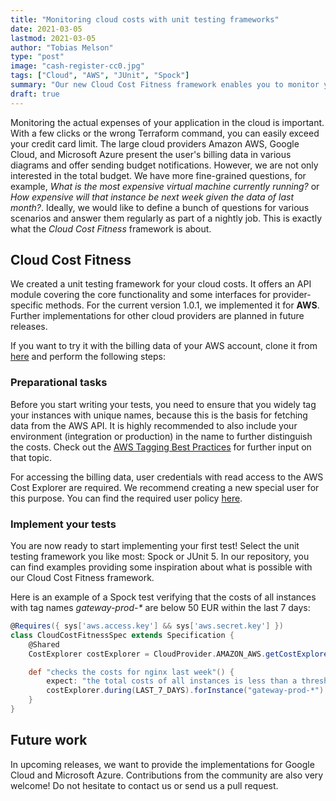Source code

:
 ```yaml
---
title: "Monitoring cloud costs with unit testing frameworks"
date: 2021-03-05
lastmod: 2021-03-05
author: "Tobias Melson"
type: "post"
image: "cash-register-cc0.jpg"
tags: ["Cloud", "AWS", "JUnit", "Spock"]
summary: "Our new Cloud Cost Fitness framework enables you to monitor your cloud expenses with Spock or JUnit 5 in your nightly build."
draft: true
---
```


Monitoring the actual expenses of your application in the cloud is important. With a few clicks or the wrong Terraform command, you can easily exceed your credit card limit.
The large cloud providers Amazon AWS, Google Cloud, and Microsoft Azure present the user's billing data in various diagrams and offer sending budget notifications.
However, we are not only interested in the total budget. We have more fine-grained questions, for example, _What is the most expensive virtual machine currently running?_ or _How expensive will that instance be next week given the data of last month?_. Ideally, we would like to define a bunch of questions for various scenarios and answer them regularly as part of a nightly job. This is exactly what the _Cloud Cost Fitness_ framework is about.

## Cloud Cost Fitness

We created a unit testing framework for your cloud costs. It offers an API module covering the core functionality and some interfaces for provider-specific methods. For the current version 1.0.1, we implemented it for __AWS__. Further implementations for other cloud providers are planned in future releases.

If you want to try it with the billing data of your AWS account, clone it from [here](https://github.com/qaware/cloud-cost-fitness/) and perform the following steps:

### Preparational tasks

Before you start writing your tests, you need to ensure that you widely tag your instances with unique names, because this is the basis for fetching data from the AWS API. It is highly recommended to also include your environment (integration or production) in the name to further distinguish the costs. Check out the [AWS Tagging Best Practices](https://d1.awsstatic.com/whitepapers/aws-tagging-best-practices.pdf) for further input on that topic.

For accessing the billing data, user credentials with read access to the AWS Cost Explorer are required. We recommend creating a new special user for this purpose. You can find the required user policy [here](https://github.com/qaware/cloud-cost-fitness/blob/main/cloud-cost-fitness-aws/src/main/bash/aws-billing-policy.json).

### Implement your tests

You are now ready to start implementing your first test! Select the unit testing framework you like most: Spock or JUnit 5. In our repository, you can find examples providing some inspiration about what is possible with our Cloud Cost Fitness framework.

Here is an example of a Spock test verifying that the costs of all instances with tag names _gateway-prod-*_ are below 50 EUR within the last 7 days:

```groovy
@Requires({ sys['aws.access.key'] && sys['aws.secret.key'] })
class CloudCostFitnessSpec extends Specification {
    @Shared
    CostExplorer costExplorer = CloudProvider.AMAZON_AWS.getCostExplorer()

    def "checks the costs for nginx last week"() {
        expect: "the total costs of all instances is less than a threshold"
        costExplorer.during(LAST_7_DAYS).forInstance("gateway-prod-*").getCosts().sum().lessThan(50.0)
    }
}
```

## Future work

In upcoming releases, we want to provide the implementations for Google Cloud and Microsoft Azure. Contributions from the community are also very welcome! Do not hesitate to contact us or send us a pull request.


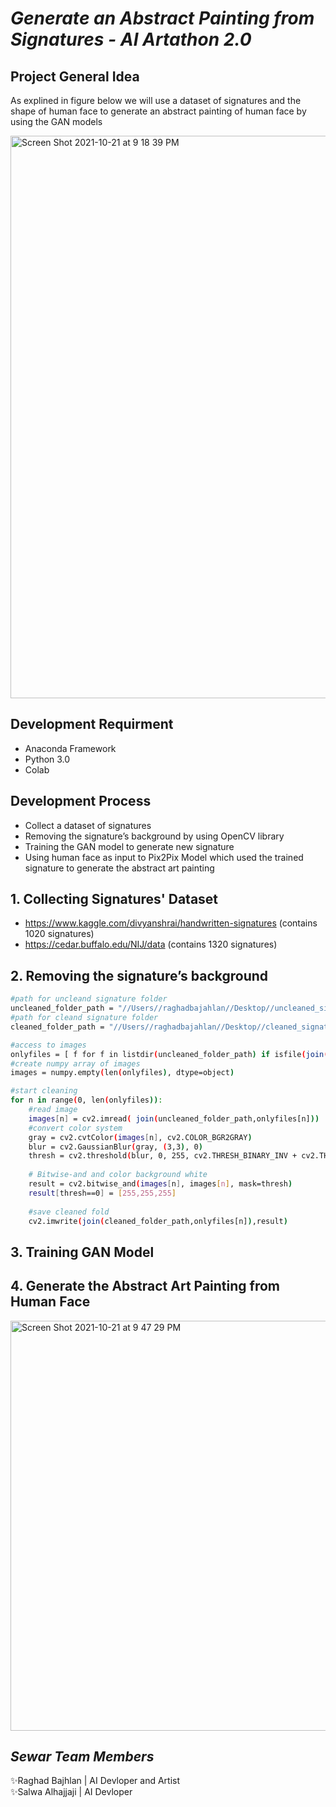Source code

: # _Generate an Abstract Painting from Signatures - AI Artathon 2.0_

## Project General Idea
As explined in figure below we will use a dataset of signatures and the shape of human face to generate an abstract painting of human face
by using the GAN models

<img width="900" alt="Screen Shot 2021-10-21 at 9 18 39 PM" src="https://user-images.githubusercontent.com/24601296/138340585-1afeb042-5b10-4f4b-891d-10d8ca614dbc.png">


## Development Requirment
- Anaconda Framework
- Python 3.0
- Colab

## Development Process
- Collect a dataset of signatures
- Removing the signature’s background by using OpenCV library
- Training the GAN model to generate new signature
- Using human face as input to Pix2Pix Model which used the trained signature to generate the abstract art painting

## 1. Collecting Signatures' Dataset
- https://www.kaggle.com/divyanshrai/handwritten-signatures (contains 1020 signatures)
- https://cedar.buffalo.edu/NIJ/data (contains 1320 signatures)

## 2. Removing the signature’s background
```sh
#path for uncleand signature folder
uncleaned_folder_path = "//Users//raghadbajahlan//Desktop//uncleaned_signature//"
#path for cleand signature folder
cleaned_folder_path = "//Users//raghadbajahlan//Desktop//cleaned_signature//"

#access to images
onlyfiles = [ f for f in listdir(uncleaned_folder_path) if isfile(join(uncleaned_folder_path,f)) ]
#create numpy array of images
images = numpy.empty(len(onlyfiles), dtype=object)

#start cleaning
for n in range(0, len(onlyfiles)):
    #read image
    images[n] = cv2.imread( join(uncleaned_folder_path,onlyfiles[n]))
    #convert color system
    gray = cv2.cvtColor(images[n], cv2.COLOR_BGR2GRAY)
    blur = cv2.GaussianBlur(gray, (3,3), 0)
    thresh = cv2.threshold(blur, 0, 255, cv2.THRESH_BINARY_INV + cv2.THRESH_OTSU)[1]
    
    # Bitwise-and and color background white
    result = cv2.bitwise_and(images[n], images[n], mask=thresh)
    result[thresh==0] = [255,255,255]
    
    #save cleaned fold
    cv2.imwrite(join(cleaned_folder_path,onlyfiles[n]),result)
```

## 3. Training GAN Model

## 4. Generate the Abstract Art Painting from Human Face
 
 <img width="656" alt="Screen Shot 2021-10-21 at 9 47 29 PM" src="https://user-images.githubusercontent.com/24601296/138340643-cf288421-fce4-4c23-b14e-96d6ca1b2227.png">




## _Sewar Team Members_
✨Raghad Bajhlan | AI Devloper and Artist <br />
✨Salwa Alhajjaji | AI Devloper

* **What the task requires**: Beginning with the line in which "## _Sewar Team Members_" appears, set down each line through the last one in the listing, unchanged and with no extras.

* **Exercise answer**:
## _Sewar Team Members_
✨Raghad Bajhlan | AI Devloper and Artist <br />
✨Salwa Alhajjaji | AI Devloper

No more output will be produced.